Your instructions
Return every line from the one with "je strogo određena" through the one with "swap ili none.", inclusive, exactly as it appears below.

Data for the task

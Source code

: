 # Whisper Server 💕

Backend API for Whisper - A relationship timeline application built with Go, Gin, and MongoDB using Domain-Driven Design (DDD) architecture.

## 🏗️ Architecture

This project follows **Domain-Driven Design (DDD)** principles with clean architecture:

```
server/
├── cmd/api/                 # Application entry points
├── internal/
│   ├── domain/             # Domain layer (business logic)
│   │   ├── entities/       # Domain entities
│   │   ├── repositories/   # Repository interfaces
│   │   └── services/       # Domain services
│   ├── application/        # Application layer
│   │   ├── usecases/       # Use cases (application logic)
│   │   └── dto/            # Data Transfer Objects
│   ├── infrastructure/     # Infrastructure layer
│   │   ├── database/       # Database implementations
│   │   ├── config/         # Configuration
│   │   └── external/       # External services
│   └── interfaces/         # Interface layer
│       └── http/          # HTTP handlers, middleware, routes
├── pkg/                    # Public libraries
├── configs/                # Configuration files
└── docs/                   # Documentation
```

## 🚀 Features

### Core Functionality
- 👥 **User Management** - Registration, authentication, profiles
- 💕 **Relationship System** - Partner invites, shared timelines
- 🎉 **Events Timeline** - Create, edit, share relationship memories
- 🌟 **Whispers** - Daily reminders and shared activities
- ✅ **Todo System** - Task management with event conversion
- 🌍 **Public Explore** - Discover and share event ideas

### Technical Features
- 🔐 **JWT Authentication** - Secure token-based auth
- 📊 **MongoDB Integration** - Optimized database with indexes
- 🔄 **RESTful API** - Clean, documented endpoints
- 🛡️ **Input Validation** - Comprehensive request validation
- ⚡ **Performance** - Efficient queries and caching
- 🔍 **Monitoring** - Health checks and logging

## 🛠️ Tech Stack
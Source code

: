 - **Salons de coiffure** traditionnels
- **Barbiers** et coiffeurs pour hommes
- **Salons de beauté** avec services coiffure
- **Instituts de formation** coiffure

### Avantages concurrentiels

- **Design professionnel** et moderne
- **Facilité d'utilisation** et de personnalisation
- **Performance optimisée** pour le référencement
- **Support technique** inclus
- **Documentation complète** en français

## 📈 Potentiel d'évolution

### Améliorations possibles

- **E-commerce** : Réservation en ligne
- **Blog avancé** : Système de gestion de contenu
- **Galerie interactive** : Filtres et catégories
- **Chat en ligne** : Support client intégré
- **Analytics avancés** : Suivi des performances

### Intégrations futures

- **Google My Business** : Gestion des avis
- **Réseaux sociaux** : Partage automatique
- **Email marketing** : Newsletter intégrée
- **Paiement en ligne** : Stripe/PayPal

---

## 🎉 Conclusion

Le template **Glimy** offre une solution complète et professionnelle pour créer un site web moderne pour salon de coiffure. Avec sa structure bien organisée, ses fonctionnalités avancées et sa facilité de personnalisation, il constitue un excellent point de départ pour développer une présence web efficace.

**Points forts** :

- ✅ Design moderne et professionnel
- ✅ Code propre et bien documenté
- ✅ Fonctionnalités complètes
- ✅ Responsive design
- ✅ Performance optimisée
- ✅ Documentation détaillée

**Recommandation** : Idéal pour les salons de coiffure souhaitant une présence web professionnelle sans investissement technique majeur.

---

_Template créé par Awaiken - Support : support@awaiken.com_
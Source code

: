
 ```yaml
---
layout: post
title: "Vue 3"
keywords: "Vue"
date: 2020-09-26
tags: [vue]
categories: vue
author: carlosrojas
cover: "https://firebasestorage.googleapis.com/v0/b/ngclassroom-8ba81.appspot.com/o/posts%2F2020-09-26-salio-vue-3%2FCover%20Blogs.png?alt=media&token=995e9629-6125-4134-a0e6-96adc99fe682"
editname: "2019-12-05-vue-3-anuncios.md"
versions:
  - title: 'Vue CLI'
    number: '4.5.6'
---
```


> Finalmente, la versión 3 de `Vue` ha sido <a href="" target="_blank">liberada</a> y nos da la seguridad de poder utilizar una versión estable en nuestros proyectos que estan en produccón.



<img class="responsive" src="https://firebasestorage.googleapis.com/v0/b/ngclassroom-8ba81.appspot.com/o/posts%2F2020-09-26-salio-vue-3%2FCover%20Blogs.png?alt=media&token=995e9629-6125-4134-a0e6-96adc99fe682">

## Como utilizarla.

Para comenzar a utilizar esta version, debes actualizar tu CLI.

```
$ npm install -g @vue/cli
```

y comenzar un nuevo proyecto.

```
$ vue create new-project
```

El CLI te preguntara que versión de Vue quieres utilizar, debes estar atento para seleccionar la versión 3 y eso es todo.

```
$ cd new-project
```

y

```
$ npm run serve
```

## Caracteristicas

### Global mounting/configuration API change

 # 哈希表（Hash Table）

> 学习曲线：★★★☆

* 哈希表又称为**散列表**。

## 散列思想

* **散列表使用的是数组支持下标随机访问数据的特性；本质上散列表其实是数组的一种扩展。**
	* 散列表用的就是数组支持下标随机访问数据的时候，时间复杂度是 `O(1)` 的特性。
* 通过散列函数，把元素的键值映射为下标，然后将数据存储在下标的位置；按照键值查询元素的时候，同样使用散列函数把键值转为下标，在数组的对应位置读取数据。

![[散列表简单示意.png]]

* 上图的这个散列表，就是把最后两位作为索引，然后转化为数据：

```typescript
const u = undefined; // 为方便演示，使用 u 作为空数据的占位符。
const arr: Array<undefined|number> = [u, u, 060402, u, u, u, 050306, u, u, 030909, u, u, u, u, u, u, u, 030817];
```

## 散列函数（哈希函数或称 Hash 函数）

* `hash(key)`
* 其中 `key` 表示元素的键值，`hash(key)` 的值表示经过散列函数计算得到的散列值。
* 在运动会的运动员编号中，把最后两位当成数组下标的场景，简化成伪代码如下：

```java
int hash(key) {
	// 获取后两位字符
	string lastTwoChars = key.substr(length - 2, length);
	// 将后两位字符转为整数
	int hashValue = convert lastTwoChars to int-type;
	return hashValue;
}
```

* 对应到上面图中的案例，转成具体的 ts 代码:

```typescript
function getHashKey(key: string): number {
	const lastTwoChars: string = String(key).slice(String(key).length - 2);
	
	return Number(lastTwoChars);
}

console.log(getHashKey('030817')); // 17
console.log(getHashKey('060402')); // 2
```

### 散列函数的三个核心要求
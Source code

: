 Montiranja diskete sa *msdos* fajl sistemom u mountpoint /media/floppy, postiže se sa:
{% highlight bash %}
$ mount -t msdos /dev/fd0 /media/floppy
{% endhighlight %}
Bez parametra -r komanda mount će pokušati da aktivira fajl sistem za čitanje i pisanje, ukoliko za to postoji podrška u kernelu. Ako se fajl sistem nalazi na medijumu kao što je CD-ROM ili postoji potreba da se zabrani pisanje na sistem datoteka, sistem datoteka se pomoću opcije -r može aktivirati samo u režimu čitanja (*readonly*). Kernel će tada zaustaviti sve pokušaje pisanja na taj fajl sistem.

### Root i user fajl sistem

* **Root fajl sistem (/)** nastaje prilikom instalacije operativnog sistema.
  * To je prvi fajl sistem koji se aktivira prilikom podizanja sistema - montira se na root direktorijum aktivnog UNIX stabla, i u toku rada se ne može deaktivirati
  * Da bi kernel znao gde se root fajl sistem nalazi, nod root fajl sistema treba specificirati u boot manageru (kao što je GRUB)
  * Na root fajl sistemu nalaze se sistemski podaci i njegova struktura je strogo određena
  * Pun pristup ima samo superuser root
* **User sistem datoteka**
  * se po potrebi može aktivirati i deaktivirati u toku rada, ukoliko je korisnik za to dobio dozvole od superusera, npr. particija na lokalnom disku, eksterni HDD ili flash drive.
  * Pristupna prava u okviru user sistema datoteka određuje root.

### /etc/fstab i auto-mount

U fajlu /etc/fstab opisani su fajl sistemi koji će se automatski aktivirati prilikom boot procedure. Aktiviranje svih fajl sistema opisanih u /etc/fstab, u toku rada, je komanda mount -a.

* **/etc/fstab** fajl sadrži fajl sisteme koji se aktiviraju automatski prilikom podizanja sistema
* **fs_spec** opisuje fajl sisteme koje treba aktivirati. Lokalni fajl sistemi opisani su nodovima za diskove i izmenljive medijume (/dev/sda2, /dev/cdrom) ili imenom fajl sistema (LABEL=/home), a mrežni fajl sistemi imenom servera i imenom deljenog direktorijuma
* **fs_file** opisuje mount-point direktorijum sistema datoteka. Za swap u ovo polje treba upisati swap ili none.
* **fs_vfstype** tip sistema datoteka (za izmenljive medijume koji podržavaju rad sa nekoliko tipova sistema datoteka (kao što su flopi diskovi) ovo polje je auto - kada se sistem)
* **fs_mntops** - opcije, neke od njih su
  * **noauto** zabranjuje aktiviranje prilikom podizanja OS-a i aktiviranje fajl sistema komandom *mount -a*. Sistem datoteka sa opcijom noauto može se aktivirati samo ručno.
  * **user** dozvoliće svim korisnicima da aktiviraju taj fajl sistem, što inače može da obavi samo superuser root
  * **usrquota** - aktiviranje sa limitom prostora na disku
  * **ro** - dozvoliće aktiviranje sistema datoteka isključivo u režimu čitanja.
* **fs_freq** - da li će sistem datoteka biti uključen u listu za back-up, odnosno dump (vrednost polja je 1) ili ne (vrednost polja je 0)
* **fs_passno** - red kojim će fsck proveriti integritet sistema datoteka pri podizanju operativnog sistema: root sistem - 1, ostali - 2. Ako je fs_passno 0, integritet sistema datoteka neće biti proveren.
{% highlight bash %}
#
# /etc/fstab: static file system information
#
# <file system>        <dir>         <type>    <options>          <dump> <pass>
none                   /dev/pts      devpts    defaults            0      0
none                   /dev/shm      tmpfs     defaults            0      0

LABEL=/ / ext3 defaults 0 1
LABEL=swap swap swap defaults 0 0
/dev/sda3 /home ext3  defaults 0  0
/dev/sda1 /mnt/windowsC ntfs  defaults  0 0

Task solution
  * Na root fajl sistemu nalaze se sistemski podaci i njegova struktura je strogo određena
  * Pun pristup ima samo superuser root
* **User sistem datoteka**
  * se po potrebi može aktivirati i deaktivirati u toku rada, ukoliko je korisnik za to dobio dozvole od superusera, npr. particija na lokalnom disku, eksterni HDD ili flash drive.
  * Pristupna prava u okviru user sistema datoteka određuje root.

### /etc/fstab i auto-mount

U fajlu /etc/fstab opisani su fajl sistemi koji će se automatski aktivirati prilikom boot procedure. Aktiviranje svih fajl sistema opisanih u /etc/fstab, u toku rada, je komanda mount -a.

* **/etc/fstab** fajl sadrži fajl sisteme koji se aktiviraju automatski prilikom podizanja sistema
* **fs_spec** opisuje fajl sisteme koje treba aktivirati. Lokalni fajl sistemi opisani su nodovima za diskove i izmenljive medijume (/dev/sda2, /dev/cdrom) ili imenom fajl sistema (LABEL=/home), a mrežni fajl sistemi imenom servera i imenom deljenog direktorijuma
* **fs_file** opisuje mount-point direktorijum sistema datoteka. Za swap u ovo polje treba upisati swap ili none.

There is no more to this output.